━━━━━ RECORDS FOR THIS EXERCISE ━━━━━
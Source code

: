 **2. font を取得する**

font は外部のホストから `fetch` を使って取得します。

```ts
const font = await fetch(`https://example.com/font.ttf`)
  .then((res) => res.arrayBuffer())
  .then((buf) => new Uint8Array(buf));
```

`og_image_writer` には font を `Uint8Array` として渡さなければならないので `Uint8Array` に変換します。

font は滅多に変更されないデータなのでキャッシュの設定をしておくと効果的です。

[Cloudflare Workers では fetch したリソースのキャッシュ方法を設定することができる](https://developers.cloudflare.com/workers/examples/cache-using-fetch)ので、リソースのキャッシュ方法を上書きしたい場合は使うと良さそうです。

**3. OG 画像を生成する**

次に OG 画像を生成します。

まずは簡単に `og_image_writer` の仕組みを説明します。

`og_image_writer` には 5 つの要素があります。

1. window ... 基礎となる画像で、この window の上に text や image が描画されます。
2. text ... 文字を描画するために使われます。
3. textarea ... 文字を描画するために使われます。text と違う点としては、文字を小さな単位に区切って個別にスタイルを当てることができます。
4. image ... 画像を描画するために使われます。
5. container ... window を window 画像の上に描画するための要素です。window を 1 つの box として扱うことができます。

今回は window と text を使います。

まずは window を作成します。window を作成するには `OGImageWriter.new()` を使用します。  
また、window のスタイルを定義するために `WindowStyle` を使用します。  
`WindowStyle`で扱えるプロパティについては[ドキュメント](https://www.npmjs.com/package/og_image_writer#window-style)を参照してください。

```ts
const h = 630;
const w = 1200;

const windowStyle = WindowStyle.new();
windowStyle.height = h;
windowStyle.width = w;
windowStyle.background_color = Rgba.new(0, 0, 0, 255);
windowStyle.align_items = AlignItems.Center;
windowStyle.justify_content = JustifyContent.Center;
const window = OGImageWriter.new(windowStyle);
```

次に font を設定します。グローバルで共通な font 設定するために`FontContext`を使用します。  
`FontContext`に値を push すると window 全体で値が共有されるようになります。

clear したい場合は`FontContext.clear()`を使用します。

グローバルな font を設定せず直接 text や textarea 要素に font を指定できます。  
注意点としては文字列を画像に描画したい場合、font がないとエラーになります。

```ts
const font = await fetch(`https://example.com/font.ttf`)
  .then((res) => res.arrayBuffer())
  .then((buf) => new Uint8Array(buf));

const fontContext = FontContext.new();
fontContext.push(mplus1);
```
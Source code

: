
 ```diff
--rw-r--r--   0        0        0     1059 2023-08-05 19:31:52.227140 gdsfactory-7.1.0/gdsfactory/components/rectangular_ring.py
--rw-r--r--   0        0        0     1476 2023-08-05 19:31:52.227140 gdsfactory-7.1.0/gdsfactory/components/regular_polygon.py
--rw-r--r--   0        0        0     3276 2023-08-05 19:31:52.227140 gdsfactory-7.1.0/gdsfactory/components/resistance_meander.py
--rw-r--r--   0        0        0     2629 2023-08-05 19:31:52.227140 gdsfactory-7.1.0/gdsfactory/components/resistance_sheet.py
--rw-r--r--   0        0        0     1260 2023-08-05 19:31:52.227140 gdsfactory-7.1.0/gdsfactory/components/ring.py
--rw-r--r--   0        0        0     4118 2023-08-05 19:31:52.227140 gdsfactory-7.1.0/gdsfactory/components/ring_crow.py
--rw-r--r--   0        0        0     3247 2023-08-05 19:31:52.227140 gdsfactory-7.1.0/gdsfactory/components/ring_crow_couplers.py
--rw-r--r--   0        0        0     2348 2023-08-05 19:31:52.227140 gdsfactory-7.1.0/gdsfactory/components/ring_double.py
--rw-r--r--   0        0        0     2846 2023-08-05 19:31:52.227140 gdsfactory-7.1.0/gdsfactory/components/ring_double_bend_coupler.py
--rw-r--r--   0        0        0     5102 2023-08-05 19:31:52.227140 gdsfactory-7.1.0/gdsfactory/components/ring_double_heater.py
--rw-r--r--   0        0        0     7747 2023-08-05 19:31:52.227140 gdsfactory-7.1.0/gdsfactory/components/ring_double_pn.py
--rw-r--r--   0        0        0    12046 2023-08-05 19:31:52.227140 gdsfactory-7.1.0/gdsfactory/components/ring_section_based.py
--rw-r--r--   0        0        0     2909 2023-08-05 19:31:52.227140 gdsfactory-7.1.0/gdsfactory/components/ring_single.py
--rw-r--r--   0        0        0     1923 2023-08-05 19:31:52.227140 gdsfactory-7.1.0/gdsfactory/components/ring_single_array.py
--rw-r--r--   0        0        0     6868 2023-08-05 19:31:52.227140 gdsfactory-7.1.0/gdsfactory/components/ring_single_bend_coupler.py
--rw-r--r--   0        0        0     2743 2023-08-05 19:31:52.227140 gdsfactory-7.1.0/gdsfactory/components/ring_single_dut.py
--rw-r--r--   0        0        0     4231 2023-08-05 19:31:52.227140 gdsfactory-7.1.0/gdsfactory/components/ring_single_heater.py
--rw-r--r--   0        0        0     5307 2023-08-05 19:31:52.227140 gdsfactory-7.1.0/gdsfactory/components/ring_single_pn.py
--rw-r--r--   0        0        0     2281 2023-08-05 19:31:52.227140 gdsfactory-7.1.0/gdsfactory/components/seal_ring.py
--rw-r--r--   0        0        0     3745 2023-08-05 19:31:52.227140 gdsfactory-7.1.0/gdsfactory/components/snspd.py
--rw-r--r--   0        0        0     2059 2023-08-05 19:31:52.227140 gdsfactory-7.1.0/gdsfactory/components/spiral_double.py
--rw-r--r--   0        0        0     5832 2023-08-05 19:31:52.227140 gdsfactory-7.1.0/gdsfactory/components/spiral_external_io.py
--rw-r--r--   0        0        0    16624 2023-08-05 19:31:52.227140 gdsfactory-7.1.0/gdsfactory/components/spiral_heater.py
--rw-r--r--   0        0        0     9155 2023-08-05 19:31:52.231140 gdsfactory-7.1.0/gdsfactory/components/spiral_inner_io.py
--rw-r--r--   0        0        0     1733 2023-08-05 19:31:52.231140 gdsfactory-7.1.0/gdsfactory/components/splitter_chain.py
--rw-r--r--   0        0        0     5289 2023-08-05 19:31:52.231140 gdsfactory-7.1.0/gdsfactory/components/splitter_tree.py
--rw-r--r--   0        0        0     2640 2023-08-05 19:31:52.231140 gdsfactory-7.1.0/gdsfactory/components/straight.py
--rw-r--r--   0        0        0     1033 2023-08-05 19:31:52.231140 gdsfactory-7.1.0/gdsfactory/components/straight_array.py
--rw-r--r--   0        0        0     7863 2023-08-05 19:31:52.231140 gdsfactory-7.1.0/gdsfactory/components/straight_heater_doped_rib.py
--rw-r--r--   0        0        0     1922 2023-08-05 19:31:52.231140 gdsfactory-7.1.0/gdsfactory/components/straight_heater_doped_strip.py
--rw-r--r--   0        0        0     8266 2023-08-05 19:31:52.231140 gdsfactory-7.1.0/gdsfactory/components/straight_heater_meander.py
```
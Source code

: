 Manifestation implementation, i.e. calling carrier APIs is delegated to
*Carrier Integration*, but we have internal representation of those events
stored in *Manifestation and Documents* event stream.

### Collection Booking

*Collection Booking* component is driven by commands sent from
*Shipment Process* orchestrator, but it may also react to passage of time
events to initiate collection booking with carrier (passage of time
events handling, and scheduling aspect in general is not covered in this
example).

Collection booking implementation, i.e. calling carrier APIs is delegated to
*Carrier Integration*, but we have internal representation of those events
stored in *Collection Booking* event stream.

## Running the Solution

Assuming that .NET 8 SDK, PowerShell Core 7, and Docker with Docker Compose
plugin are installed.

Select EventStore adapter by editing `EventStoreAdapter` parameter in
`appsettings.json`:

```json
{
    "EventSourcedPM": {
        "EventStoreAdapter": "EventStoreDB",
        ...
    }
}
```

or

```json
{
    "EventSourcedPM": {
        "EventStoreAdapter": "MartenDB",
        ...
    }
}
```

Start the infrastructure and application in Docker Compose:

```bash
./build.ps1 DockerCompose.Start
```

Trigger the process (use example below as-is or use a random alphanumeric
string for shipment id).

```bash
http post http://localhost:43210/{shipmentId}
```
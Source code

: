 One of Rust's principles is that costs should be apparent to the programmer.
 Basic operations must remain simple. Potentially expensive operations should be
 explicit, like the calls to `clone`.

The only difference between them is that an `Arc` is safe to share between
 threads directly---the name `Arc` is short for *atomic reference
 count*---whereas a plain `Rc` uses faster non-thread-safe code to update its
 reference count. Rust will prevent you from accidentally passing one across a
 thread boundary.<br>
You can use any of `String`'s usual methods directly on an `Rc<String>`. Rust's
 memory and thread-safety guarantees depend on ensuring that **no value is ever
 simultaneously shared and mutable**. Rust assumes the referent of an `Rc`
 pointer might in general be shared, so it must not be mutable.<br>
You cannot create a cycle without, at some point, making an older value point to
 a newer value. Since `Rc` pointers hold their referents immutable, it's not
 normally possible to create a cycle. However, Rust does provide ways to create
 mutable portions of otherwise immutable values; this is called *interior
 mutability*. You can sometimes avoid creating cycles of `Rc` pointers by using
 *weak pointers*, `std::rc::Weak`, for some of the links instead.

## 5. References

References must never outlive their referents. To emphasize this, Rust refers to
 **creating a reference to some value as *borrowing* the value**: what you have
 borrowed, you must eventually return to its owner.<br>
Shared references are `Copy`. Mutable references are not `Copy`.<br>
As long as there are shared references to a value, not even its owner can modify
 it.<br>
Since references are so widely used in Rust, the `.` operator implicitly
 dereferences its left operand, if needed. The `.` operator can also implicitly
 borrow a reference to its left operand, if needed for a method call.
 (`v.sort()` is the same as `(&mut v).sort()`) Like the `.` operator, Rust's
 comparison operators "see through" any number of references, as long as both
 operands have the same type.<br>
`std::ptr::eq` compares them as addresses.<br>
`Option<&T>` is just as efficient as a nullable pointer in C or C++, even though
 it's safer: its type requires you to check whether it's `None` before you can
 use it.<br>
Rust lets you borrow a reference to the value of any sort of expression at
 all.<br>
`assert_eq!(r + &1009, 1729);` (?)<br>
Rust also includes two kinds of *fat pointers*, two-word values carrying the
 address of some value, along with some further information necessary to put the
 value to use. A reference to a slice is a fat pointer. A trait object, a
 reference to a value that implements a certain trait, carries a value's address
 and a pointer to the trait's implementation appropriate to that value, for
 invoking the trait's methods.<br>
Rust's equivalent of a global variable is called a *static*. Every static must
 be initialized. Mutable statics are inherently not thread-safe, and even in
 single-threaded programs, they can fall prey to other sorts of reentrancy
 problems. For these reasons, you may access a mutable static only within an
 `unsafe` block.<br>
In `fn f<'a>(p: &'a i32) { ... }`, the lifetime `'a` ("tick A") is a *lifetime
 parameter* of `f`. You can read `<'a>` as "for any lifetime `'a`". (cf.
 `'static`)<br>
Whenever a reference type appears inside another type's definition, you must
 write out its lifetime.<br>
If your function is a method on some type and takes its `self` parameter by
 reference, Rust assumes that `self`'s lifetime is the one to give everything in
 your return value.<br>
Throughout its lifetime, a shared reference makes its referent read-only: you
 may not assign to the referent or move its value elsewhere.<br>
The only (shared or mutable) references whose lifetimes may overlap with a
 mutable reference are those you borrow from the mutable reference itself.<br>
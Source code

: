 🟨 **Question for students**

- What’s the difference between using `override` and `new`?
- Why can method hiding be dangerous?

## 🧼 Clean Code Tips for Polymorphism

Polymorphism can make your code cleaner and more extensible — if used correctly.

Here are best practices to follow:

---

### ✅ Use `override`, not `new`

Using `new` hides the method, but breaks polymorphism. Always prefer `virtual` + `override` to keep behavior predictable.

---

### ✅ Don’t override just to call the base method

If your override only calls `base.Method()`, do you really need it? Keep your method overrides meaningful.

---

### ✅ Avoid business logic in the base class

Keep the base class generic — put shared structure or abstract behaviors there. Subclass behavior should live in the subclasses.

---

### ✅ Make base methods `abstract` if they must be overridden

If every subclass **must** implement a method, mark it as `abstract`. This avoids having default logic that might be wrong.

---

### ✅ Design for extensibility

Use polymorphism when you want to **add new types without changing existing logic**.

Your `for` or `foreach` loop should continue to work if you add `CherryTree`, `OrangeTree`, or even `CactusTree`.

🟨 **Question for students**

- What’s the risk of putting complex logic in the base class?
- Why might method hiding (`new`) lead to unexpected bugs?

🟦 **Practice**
━━━━━
• **TASK TO COMPLETE**: Up to and including the line with "font は滅多に変更されな", write out the records above exactly, starting from their first line.

• **FINISHED TASK**:
Source code

: **2. font を取得する**

font は外部のホストから `fetch` を使って取得します。

```ts
const font = await fetch(`https://example.com/font.ttf`)
  .then((res) => res.arrayBuffer())
  .then((buf) => new Uint8Array(buf));
```

`og_image_writer` には font を `Uint8Array` として渡さなければならないので `Uint8Array` に変換します。

font は滅多に変更されないデータなのでキャッシュの設定をしておくと効果的です。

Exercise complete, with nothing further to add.